Data collection is only useful if you can use it to make management decisions. ‘Manage-able’ data in other words.

Soil analysis is still somewhat of an imprecise science. If you disagree, split a soil sample, send it to different labs and observe the results. This doesn’t mean we shouldn’t conduct soil analysis. It does mean we should understand what we are getting, and know the difference between the various extraction methods. 

I credit much of our success in our agronomy work at Advancing Eco Agriculture to the fact that we avoid guessing about anything we have the capacity to measure. We look at soil nutritional profiles, irrigation water quality where that is relevant, and actual plant absorbed nutrients through sap analysis. 

Our approach to soil analysis has continued to evolve. A decade ago, we would run an ammonium acetate extraction in early fall, August – September time frame, and saturated paste extraction every two weeks during the crop production season. You get an education really quickly about fertilizer performance when you measure what is happening in the soil with plant available nutrients every two weeks. 

After the development of reliable plant sap analysis in the lab, we replaced the biweekly saturated paste samples with biweekly sap analysis. After all, the plant is the final report card, and it can tell us precisely what it is finding abundant or missing, regardless of the soil levels. 

Sap analysis informed us rapidly that there is very little correlation between the presence of nutrients in the soil and actual absorption by the crop. In fact, in the case of some nutrients such as iron and manganese, there is zero correlation. (for reasons of soil redox, dysfunctional biology, and more.)

As a result of constantly learning and improving our understanding of what is happening with the soil’s nutritional profile, I would suggest that growers should collect at least three different types of soil samples to understand what is happening with soil nutrients.

  1. A ‘geochemical assay’ type soil analysis that measures the total mineral content within the profile. This will be the assay that shows in black and white the tens of thousands of pounds of phosphorus and potassium, and the hundreds of pounds of manganese and other trace minerals contained within many soils. Minerals that biology can tap into over time. Several samples should be pulled at different depths. One sample should be as deep as the A horizon, the topsoil layer, or as deep as the upper mass of roots generally reach. Usually somewhere in the neighborhood of 6-12 inches. A second sample should be collected immediately below the first, down to a depth of 24-36 inches, the B horizon. These samples only need to be collected once, to give us evidence of what reserves we have to work with, or not. If there is no molybdenum, selenium, cobalt, vanadium, or some of the other ultra trace elements showing up, crops will benefit from adding some. This type of sample can be run through AGAT Labs, and possibly others.
  2. A more familiar ‘CEC’ analysis with ammonium acetate or Mehlich III extraction. Mehlich III or Olsen extraction are preferred for phosphorus, Bray extraction can be unreliable in some soil types. We typically use a Mehlich III extraction for all the nutrients across the board. With this analysis it is also valuable, I would suggest necessary, to measure cobalt, selenium, molybdenum, and nickel as a standard, at least on some fields. We typically conduct this analysis in late summer/early fall, every year on high value crops, and every few years on broad acre commodity crops. 
  3. An organic acid, ‘H3A’ or Haney analysis to identify the nutrients the soil is capable of releasing in the coming growing season. We have just begun including this test as a standard, and are still learning it’s ins and outs. We are experimenting with both spring and fall samples, but it makes sense to me to collect these samples in the spring to most accurately identify what is happening closest to the crop season. 

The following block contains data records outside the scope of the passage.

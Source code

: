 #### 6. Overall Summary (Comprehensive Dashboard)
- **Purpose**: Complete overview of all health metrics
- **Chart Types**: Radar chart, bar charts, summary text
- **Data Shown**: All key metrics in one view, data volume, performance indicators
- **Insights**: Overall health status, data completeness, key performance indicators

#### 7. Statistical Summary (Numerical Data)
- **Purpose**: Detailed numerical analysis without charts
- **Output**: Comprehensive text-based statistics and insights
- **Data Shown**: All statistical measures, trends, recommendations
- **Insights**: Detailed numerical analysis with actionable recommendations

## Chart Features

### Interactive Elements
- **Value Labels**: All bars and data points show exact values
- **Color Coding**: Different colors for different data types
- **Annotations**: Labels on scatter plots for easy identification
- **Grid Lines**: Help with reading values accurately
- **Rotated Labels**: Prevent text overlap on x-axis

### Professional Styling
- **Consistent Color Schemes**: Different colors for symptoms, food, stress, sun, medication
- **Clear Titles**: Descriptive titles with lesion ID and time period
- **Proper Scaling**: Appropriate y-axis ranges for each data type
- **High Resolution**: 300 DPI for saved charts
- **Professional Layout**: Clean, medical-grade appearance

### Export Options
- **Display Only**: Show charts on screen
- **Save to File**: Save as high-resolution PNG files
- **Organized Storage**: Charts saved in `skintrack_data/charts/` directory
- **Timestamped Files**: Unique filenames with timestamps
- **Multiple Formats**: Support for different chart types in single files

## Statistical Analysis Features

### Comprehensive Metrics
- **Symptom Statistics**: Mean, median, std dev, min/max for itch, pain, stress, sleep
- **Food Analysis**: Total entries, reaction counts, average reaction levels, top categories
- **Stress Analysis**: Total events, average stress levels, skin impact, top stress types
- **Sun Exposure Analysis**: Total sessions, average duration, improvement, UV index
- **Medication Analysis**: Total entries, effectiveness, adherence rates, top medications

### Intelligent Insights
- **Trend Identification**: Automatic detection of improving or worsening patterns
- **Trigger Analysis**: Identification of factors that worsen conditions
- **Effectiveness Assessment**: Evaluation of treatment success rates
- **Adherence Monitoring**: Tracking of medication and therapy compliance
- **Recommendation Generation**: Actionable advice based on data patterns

When you collect all three of these samples, you can form an accurate perception of what is really going on with your soils mineral profile, and the resources you have available to work with. Now you can make informed decisions about nutrients actually need to be applied, and what you can tap into from the soil reserves. 

Saturated paste tests are still a very useful tool for special situations. Very sandy soil, a fast-growing crop such as spinach, muck soils, and in artificial media are all places where saturated paste tests give us valuable information. They are not the right decision-making tool to determine soil amendments though. Their biggest strength is also their biggest weakness. Their strength is they show you what is available the next few weeks. Their weakness is that they only show you what is available the next few weeks. 

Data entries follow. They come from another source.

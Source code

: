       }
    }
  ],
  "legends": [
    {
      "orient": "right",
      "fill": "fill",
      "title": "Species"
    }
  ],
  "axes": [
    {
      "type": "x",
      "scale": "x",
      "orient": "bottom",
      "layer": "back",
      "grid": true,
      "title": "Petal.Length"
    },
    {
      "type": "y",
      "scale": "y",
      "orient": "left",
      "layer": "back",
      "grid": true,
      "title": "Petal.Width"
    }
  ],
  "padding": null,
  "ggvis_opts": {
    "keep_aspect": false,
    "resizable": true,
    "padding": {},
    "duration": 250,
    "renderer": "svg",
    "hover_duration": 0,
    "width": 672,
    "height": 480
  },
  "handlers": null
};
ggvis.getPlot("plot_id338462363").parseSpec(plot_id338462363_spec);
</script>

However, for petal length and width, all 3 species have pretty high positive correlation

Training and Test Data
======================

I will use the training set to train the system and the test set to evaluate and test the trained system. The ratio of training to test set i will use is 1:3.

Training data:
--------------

I am still looking for a microbial assay that gives us ‘manage-able’ data. This is a bit of a challenge, because we need an assay that both identifies the presence of a species or group, AND the degree of presence. It is not enough to know that we have both pseudomonas and fusarium species. We need to know that we have enough of the right pseudomonads to suppress possibly infectious fusarium.

PFLA tests are ‘interesting’ but we haven’t figured out yet how to make the data manage-able. Non-actionable means we don’t run them very often. 

A topic for another post is the importance and usefulness of qualitative in field soil analysis such as water infiltration and agreggate stability tests.